Data excerpts:
--- START ---
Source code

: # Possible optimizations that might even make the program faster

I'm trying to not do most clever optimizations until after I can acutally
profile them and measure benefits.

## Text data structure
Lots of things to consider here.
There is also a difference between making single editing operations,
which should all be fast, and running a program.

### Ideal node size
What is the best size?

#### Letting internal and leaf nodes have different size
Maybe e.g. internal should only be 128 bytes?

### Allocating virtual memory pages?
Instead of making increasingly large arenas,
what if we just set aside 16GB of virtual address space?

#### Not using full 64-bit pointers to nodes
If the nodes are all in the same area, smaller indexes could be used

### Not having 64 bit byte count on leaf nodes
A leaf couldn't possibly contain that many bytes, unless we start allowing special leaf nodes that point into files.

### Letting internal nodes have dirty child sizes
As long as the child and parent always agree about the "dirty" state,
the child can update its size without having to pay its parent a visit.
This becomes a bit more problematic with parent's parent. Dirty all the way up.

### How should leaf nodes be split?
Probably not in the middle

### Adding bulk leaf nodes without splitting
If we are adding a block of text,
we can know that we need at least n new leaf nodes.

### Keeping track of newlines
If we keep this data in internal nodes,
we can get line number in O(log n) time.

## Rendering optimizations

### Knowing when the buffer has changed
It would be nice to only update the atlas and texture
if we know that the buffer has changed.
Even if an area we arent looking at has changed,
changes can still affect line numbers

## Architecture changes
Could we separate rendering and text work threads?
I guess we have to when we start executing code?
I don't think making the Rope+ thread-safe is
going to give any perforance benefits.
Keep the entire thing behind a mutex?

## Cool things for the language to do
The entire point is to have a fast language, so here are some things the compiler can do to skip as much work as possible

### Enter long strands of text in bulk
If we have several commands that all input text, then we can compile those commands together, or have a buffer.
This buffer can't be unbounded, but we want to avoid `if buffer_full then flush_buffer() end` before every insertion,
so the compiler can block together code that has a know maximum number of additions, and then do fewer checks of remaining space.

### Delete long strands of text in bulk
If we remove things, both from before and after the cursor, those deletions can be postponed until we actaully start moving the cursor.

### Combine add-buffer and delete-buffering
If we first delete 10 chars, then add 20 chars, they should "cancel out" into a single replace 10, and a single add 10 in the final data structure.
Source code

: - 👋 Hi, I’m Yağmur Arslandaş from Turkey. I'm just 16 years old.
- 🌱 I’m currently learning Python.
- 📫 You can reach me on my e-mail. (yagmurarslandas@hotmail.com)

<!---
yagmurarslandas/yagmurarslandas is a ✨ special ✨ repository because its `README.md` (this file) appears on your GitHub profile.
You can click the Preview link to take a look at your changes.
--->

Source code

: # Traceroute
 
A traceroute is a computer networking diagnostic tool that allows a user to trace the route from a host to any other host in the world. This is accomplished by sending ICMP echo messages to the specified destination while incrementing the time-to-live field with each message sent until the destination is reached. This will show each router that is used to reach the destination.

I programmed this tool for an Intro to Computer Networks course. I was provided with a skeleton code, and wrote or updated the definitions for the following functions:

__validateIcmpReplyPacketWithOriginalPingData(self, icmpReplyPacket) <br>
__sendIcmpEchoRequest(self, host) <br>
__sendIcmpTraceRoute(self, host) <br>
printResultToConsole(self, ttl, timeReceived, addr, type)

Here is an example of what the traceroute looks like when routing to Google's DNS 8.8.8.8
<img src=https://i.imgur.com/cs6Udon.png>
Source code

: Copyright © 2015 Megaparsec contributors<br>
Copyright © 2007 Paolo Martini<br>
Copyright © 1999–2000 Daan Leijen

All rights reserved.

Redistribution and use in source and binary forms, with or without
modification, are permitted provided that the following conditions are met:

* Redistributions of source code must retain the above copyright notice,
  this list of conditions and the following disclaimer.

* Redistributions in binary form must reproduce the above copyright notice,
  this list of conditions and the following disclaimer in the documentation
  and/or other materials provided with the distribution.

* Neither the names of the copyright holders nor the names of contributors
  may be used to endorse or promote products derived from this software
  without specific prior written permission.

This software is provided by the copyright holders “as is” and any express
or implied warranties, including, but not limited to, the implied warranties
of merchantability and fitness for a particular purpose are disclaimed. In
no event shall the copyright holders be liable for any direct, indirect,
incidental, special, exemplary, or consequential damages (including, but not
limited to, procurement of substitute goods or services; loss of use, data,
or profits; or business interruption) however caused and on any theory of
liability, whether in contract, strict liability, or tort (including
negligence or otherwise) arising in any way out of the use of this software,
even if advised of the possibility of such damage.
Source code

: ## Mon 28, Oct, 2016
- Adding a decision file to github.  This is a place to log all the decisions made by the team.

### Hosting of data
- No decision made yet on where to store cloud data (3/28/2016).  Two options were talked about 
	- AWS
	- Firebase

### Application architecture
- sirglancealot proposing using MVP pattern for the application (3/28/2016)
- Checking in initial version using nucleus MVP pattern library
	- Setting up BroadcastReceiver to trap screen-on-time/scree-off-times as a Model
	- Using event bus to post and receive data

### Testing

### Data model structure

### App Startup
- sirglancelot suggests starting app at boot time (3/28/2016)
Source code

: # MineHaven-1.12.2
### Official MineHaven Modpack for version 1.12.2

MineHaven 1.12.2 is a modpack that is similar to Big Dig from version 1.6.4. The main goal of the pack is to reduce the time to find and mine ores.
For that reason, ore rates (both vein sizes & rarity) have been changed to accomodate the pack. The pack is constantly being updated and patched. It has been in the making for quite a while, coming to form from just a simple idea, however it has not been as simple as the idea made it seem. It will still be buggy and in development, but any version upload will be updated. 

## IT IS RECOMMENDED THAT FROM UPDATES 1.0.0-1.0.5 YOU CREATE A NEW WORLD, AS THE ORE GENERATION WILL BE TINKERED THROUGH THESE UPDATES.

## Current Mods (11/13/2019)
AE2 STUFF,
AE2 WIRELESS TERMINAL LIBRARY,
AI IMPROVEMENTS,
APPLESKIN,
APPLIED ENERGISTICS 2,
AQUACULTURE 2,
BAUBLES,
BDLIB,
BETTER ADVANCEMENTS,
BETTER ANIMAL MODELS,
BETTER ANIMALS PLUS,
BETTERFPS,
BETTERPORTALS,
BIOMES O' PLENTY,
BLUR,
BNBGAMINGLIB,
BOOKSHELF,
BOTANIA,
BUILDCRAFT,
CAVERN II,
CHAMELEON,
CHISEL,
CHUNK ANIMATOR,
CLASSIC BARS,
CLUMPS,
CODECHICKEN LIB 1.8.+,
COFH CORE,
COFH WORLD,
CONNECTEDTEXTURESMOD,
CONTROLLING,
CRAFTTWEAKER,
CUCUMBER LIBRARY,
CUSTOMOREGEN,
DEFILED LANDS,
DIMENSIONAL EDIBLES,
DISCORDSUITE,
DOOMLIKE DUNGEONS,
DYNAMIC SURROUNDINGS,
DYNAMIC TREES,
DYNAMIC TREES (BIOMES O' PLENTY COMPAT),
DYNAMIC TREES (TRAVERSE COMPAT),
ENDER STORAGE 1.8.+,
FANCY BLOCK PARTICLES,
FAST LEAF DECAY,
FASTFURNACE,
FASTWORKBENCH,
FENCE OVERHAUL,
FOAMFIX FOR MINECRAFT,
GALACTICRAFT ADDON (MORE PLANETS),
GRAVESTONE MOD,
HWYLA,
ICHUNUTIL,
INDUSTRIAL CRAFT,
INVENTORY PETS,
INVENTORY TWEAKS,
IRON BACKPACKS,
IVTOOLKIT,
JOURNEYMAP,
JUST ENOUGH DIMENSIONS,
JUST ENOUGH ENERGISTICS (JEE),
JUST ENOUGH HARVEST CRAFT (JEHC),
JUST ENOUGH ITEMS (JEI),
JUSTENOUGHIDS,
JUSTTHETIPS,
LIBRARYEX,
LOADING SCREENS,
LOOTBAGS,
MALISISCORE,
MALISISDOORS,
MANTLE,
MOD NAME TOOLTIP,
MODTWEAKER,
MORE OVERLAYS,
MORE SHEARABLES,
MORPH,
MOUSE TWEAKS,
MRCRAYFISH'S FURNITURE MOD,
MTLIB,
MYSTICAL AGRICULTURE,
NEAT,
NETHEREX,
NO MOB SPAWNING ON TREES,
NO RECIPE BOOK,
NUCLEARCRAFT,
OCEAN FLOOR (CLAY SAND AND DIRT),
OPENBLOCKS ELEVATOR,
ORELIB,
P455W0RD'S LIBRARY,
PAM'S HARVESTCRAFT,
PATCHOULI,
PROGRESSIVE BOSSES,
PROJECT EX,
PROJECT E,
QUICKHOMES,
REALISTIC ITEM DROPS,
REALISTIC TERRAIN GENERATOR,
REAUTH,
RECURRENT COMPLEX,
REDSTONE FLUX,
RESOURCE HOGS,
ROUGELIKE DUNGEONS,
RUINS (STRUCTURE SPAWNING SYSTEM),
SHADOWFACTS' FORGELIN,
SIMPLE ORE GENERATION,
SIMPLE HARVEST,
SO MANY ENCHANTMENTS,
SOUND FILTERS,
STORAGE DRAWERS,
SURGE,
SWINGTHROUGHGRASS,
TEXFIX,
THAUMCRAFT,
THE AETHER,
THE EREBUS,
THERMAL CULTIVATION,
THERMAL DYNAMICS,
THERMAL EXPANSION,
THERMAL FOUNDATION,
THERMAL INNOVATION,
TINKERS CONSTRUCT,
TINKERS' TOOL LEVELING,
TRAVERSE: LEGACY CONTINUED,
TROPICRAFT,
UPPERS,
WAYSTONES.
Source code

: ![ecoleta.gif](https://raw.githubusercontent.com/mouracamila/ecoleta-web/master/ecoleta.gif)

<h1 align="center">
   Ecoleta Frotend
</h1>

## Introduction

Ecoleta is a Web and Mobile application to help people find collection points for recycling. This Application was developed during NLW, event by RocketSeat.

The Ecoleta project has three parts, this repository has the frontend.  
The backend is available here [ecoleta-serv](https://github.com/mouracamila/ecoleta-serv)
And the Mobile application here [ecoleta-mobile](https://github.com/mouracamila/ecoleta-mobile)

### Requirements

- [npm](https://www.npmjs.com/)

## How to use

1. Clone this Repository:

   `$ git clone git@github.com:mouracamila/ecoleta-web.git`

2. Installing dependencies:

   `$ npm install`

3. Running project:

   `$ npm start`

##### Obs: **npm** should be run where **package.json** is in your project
--- END ---
▶ EXERCISE
Some lines in the records may hold "without"; state how many do, and give no more than that number.

▶ EXERCISE RESULT
4